REQUIREMENT — Word for word, restate the entries below from their first line through the line that contains "Meu primeiro projeto".

══ STORED DATA

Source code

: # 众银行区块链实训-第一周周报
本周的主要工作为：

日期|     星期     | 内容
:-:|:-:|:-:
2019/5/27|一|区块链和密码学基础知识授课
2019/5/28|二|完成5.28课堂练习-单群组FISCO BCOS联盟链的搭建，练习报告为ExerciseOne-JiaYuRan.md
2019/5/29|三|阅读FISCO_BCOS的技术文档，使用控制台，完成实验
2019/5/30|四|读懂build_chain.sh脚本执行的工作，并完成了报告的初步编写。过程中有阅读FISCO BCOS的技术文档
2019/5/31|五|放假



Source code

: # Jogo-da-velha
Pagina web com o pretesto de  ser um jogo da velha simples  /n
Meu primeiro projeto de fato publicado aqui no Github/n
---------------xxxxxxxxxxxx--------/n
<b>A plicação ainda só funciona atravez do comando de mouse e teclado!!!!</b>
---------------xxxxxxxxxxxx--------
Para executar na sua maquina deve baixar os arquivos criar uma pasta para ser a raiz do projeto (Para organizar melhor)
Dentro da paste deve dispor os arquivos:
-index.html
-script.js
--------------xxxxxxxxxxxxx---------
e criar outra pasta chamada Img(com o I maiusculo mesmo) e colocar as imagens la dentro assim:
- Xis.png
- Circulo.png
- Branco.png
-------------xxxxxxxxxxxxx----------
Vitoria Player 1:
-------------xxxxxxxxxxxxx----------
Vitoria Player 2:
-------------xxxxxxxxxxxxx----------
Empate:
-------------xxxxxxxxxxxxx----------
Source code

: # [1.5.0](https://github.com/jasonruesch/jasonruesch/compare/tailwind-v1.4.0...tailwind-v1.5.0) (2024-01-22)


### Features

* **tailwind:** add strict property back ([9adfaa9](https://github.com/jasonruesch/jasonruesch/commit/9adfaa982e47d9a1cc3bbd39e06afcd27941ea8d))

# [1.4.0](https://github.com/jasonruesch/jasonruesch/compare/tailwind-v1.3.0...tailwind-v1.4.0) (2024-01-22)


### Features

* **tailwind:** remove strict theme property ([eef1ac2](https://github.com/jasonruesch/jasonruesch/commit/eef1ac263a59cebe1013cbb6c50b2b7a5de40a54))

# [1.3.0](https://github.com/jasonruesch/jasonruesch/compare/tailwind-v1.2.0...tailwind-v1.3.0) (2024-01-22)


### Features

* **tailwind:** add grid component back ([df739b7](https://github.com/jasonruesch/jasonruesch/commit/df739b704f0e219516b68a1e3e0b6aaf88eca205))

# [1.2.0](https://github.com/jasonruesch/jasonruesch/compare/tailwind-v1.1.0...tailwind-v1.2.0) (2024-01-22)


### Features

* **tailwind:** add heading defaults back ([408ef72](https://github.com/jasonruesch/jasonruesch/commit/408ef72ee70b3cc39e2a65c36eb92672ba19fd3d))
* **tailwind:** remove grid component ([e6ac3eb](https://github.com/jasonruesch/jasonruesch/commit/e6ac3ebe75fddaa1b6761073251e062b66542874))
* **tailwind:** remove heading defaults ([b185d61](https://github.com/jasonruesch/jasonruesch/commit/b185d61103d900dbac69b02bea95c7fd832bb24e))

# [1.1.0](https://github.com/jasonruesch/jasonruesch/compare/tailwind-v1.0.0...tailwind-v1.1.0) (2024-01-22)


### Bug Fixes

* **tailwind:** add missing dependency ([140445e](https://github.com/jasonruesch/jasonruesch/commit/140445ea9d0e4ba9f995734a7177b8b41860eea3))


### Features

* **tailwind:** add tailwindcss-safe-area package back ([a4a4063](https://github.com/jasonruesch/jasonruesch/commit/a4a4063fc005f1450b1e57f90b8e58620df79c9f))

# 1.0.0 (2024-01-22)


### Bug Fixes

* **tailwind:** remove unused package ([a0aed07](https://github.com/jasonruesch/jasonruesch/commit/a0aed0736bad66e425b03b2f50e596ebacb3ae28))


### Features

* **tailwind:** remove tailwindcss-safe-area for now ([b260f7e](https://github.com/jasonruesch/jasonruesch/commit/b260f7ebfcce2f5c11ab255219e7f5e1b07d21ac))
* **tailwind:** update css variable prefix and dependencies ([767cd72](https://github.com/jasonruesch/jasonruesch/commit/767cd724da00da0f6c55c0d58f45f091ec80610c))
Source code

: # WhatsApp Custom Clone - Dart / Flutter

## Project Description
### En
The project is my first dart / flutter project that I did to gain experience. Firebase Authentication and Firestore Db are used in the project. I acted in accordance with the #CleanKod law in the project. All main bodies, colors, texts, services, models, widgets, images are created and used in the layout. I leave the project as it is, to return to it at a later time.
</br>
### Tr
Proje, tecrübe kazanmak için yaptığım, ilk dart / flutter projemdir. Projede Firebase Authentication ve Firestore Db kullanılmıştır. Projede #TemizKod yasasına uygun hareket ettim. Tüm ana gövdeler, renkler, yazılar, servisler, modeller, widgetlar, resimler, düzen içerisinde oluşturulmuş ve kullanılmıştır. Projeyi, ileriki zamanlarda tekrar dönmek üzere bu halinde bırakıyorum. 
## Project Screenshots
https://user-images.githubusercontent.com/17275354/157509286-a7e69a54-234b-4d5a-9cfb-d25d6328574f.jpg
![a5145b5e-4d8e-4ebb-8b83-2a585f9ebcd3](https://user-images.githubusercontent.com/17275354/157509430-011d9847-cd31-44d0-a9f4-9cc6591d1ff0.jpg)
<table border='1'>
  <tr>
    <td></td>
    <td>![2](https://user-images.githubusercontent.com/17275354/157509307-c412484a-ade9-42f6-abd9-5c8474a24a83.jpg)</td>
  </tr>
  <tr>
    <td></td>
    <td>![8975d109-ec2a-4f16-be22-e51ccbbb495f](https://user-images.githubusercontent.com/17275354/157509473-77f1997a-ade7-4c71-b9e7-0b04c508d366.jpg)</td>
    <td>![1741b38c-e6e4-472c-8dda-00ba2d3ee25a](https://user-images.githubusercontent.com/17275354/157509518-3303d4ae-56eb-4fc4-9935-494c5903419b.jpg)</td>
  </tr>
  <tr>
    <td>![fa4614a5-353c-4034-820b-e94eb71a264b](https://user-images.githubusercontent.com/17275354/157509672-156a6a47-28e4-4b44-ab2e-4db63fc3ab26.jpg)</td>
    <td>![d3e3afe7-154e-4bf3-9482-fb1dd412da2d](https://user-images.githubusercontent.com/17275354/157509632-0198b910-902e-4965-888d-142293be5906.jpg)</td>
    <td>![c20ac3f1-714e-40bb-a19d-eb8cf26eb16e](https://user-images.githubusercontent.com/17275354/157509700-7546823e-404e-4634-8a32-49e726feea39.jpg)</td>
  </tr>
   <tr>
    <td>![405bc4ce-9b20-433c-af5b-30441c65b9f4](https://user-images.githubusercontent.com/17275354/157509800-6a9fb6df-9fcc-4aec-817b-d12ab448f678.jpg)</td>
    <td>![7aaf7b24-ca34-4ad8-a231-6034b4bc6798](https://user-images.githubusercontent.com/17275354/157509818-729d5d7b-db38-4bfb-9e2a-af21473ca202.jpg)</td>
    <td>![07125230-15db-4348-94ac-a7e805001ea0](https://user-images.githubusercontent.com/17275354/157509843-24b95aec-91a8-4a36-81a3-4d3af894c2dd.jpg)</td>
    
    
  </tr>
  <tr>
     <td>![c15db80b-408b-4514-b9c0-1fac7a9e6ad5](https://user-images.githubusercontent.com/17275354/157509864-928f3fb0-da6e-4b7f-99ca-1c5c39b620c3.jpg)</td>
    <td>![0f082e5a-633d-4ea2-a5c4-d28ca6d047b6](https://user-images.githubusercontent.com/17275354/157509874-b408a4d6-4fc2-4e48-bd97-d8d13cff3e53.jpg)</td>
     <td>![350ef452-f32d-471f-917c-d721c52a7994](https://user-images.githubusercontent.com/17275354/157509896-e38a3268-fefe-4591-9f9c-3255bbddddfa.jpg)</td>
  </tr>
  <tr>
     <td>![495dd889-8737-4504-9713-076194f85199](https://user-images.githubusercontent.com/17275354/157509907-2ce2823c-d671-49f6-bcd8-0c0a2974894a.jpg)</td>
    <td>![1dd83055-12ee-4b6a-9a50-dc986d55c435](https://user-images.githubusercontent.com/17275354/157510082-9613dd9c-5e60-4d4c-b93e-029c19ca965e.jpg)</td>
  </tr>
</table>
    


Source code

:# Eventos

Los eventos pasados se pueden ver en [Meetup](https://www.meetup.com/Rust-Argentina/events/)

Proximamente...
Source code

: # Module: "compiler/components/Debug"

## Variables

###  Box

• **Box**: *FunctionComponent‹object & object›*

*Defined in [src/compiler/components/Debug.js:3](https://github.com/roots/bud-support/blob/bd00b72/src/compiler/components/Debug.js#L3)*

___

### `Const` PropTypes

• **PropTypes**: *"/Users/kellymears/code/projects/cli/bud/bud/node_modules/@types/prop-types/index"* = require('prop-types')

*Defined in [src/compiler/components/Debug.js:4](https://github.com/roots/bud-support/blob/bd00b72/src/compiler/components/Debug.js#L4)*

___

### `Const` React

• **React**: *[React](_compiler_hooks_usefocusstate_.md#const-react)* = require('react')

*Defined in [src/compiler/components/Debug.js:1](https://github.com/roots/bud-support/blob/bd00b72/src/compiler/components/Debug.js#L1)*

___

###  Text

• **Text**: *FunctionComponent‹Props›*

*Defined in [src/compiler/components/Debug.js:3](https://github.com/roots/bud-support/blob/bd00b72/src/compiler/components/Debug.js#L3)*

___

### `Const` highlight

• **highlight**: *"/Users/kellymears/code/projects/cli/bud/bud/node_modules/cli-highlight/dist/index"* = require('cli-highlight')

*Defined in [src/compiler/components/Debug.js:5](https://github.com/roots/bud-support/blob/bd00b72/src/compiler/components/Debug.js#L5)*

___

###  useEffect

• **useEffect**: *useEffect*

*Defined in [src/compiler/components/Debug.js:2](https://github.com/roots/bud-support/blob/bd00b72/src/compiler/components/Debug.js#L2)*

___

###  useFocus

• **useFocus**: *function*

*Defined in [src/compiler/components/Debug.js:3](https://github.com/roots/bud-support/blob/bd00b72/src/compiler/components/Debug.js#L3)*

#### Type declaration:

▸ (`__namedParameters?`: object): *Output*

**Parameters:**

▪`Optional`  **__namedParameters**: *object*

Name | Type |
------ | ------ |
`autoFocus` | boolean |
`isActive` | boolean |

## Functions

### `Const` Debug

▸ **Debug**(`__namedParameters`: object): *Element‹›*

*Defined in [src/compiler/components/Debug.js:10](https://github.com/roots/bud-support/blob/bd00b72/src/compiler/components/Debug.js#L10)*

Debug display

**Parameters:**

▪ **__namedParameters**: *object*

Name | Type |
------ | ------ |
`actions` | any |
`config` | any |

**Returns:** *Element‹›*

════

FINAL ANSWER —
Source code

: # 众银行区块链实训-第一周周报
本周的主要工作为：

日期|     星期     | 内容
:-:|:-:|:-:
2019/5/27|一|区块链和密码学基础知识授课
2019/5/28|二|完成5.28课堂练习-单群组FISCO BCOS联盟链的搭建，练习报告为ExerciseOne-JiaYuRan.md
2019/5/29|三|阅读FISCO_BCOS的技术文档，使用控制台，完成实验
2019/5/30|四|读懂build_chain.sh脚本执行的工作，并完成了报告的初步编写。过程中有阅读FISCO BCOS的技术文档
2019/5/31|五|放假



Source code

: # Jogo-da-velha
Pagina web com o pretesto de  ser um jogo da velha simples  /n
Meu primeiro projeto de fato publicado aqui no Github/n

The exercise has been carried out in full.